Higher Order Approximation Rates for ReLU CNNs in Korobov Spaces

TL;DR

This paper demonstrates that deep ReLU CNNs can achieve higher order approximation rates for Korobov functions, effectively mitigating the curse of dimensionality through sparse grid basis representations.

Contribution

It improves classical approximation rates for Korobov functions using CNNs, showing higher order expressivity with minimal curse of dimensionality effects.

Findings

Achieves (m+1)-th order approximation rate in CNNs for functions with (m+1)-th order derivatives.

Uses sparse grid basis functions to represent high-order derivatives within CNNs.

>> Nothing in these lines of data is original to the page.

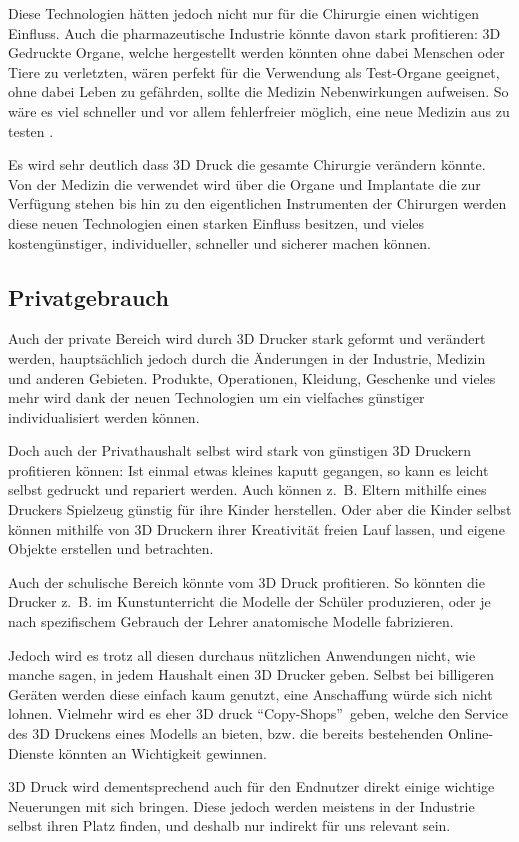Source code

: Diese Technologien hätten jedoch nicht nur für die Chirurgie einen wichtigen Einfluss. Auch die pharmazeutische Industrie könnte davon stark profitieren: 3D Gedruckte Organe, welche hergestellt werden könnten ohne dabei Menschen oder Tiere zu verletzten, wären perfekt für die Verwendung als Test-Organe geeignet, ohne dabei Leben zu gefährden, sollte die Medizin Nebenwirkungen aufweisen. So wäre es viel schneller und vor allem fehlerfreier möglich, eine neue Medizin aus zu testen \parencite{ORGANOVO}. 

Es wird sehr deutlich dass 3D Druck die gesamte Chirurgie verändern könnte. Von der Medizin die verwendet wird über die Organe und Implantate die zur Verfügung stehen bis hin zu den eigentlichen Instrumenten der Chirurgen werden diese neuen Technologien einen starken Einfluss besitzen, und vieles kostengünstiger, individueller, schneller und sicherer machen können.

\newpage
\subsection{Privatgebrauch}

Auch der private Bereich wird durch 3D Drucker stark geformt und verändert werden, hauptsächlich jedoch durch die Änderungen in der Industrie, Medizin und anderen Gebieten. Produkte, Operationen, Kleidung, Geschenke und vieles mehr wird dank der neuen Technologien um ein vielfaches günstiger individualisiert werden können.

Doch auch der Privathaushalt selbst wird stark von günstigen 3D Druckern profitieren können: Ist einmal etwas kleines kaputt gegangen, so kann es leicht selbst gedruckt und repariert werden. Auch können z.~B. Eltern mithilfe eines Druckers Spielzeug günstig für ihre Kinder herstellen. Oder aber die Kinder selbst können mithilfe von 3D Druckern ihrer Kreativität freien Lauf lassen, und eigene Objekte erstellen und betrachten. 

Auch der schulische Bereich könnte vom 3D Druck profitieren. So könnten die Drucker z.~B. im Kunstunterricht die Modelle der Schüler produzieren, oder je nach spezifischem Gebrauch der Lehrer anatomische Modelle fabrizieren.

Jedoch wird es trotz all diesen durchaus nützlichen Anwendungen nicht, wie manche sagen, in jedem Haushalt einen 3D Drucker geben. Selbst bei billigeren Geräten werden diese einfach kaum genutzt, eine Anschaffung würde sich nicht lohnen. Vielmehr wird es eher 3D druck \textquotedblleft Copy-Shops\textquotedblright ~geben, welche den Service des 3D Druckens eines Modells an bieten, bzw. die bereits bestehenden Online-Dienste könnten an Wichtigkeit gewinnen.

3D Druck wird dementsprechend auch für den Endnutzer direkt einige wichtige Neuerungen mit sich bringen. Diese jedoch werden meistens in der Industrie selbst ihren Platz finden, und deshalb nur indirekt für uns relevant sein.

Suggests higher order CNN expressivity is not severely impacted by high dimensionality.

Abstract

This paper investigates the $L_p$ approximation error for higher order Korobov functions using deep convolutional neural networks (CNNs) with ReLU activation. For target functions having a mixed derivative of order m+1 in each direction, we improve classical approximation rate of second order to (m+1)-th order (modulo a logarithmic factor) in terms of the depth of CNNs. The key ingredient in our analysis is approximate representation of high-order sparse grid basis functions by CNNs. The results suggest that higher order expressivity of CNNs does not severely suffer from the curse of dimensionality.